How ingrained assumptions about the workplace are eroding

Ad agency RKCR © Jefferson Smith

Ad agency RKCR © Jefferson Smith

The first day at a new job used to mean getting the answer to that all important question: “so which is my office?”  In today’s mostly open plan environments, the same psychological attachment has been transferred to the desk – ‘my’ desk. However the current trend for flexible approaches to where people work means that even the concept of having one’s own desk is now under attack. So how much does having your own desk matter to the UK office workforce these days? We have been asking employees how they feel about having their own desk. The results seem to be that more than half, on average 56% (of a total of 2,653 employees surveyed at 5 recent client projects), think that it is ‘very important’ and a further 25% think it is ‘quite important’.

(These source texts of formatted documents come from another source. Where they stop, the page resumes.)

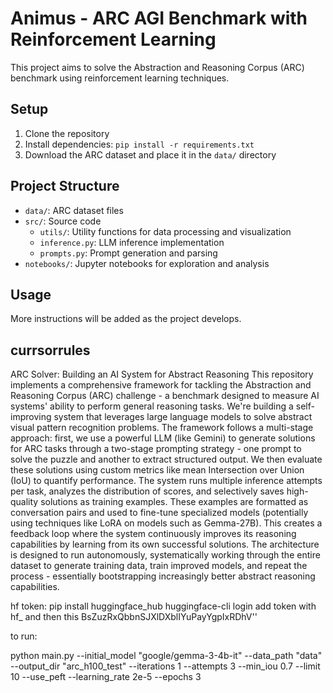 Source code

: # Animus - ARC AGI Benchmark with Reinforcement Learning

This project aims to solve the Abstraction and Reasoning Corpus (ARC) benchmark using reinforcement learning techniques.

## Setup

1. Clone the repository
2. Install dependencies: `pip install -r requirements.txt`
3. Download the ARC dataset and place it in the `data/` directory

## Project Structure

- `data/`: ARC dataset files
- `src/`: Source code
  - `utils/`: Utility functions for data processing and visualization
  - `inference.py`: LLM inference implementation
  - `prompts.py`: Prompt generation and parsing
- `notebooks/`: Jupyter notebooks for exploration and analysis

## Usage

More instructions will be added as the project develops. 



## currsorrules
ARC Solver: Building an AI System for Abstract Reasoning
This repository implements a comprehensive framework for tackling the Abstraction and Reasoning Corpus (ARC) challenge - a benchmark designed to measure AI systems' ability to perform general reasoning tasks. We're building a self-improving system that leverages large language models to solve abstract visual pattern recognition problems. The framework follows a multi-stage approach: first, we use a powerful LLM (like Gemini) to generate solutions for ARC tasks through a two-stage prompting strategy - one prompt to solve the puzzle and another to extract structured output. We then evaluate these solutions using custom metrics like mean Intersection over Union (IoU) to quantify performance. The system runs multiple inference attempts per task, analyzes the distribution of scores, and selectively saves high-quality solutions as training examples. These examples are formatted as conversation pairs and used to fine-tune specialized models (potentially using techniques like LoRA on models such as Gemma-27B). This creates a feedback loop where the system continuously improves its reasoning capabilities by learning from its own successful solutions. The architecture is designed to run autonomously, systematically working through the entire dataset to generate training data, train improved models, and repeat the process - essentially bootstrapping increasingly better abstract reasoning capabilities.


hf token:
pip install huggingface_hub
huggingface-cli login
add token with hf_ and then this BsZuzRxQbbnSJXlDXblIYuPayYgpIxRDhV''



to run:

python main.py   --initial_model "google/gemma-3-4b-it"   --data_path "data"   --output_dir "arc_h100_test"   --iterations 1   --attempts 3   --min_iou 0.7   --limit 10   --use_peft   --learning_rate 2e-5   --epochs 3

Yet we, like others are seemingly flying in the face of what the majority of employees currently think and are designing much more flexible workspaces, where people do not necessarily have their own desk and instead have a range and diversity of different spaces within the building at their disposal, depending on the task at hand. In fact, when we ask those same employees whether they would be likely to use a range of facilities to work from if they were available, 58% say yes they would be very or quite likely to. People seem to want have their cake and eat it.

And when organisations are interested in fostering greater collaboration, then a flexible rather than a static approach to workplace design can be part of the answer.  What of course this means is that people are no longer sitting at their own desks for so much of the day, if indeed they have a desk at all; they are, amongst other things, spending a lot more time moving about.  Our research shows this effect very clearly: on average pre-design intervention we have found only 1 in 17 people are walking about in the office space at any given time, whereas in the post occupancy studies we’ve conducted, that average increases to 1 in 10. A static environment becomes more dynamic, people are more likely to encounter their colleagues and in an unplanned way.

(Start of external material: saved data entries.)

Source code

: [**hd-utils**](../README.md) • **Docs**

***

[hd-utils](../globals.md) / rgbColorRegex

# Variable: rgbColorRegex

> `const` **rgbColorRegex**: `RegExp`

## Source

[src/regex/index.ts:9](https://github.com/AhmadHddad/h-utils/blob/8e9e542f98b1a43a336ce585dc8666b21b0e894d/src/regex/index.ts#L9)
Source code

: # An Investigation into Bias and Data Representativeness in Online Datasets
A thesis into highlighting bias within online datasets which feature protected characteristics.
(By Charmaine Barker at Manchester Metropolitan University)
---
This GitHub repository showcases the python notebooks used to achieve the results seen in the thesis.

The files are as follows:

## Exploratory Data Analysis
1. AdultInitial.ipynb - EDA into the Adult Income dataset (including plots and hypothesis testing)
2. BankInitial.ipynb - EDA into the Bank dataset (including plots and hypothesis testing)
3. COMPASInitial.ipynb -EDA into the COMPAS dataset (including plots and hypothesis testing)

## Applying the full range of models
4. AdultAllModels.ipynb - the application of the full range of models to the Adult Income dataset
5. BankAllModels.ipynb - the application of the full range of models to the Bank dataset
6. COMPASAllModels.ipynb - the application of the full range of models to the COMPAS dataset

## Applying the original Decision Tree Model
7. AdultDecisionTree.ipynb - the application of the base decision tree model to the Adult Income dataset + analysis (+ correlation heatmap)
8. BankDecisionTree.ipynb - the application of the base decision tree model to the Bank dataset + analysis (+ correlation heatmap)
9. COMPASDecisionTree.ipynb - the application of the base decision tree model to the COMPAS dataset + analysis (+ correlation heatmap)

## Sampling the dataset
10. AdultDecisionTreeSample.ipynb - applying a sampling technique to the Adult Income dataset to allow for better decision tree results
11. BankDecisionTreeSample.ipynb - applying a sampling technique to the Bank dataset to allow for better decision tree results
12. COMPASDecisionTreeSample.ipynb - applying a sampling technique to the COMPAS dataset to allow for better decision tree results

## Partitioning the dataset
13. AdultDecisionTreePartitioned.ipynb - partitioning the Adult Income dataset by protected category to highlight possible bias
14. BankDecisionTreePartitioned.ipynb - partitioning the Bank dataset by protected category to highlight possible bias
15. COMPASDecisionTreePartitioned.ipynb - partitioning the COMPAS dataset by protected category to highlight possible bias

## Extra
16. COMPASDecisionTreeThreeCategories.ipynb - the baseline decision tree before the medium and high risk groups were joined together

So what does this say for the future of your own desk? Well change takes time. Many people will insist they still need their desk.  And they may still get it, maybe a smaller one, in a more intelligent layout, where people in teams that are already working flexibly may share desks and use alternative workpoints at a long bench or in quieter areas that actually suit their job better than the traditional open plan ‘desk’.  Plus they get communal spaces where people can meet and talk to each other more easily. Sometimes a re-design is an opportunity for people to realise how little they actually use their desk and to softly change ingrained assumptions.  It may in fact work out better for them as well as for the business.


Ros Pomeroy is head of research at Spacelab. She has more than 20 years’ experience working with businesses to manage change effectively as well as a Masters in Advanced Architectural Studies from Bartlett School, UCL.  Originally an engineer, she ran her own change management and communications consultancy and worked as Head of Organisation and Change Management at T-Mobile International.